%%

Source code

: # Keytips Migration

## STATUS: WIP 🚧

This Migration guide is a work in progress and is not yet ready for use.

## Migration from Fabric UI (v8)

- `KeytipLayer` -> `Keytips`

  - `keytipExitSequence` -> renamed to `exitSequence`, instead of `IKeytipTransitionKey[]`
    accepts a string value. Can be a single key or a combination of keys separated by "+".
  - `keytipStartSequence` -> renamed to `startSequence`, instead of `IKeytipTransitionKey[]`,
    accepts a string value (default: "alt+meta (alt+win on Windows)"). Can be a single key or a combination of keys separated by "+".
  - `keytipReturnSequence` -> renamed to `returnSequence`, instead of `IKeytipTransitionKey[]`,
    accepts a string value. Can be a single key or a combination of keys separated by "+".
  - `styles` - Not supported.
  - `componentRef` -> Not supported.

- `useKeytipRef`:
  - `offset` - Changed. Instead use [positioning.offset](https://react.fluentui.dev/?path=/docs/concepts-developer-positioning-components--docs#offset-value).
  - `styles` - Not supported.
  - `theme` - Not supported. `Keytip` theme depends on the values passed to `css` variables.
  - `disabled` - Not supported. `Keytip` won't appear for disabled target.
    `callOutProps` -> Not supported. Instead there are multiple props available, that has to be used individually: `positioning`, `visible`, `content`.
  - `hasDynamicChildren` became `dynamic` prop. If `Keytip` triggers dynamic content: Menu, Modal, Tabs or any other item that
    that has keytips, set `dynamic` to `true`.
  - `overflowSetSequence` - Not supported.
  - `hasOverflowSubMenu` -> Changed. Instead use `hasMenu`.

%%

▸ ASSIGNMENT
Return the lines containing "IKeytipTransitionKey", taking each one from the listing.

▸ OUTPUT
  - `keytipExitSequence` -> renamed to `exitSequence`, instead of `IKeytipTransitionKey[]`
  - `keytipStartSequence` -> renamed to `startSequence`, instead of `IKeytipTransitionKey[]`,
  - `keytipReturnSequence` -> renamed to `returnSequence`, instead of `IKeytipTransitionKey[]`,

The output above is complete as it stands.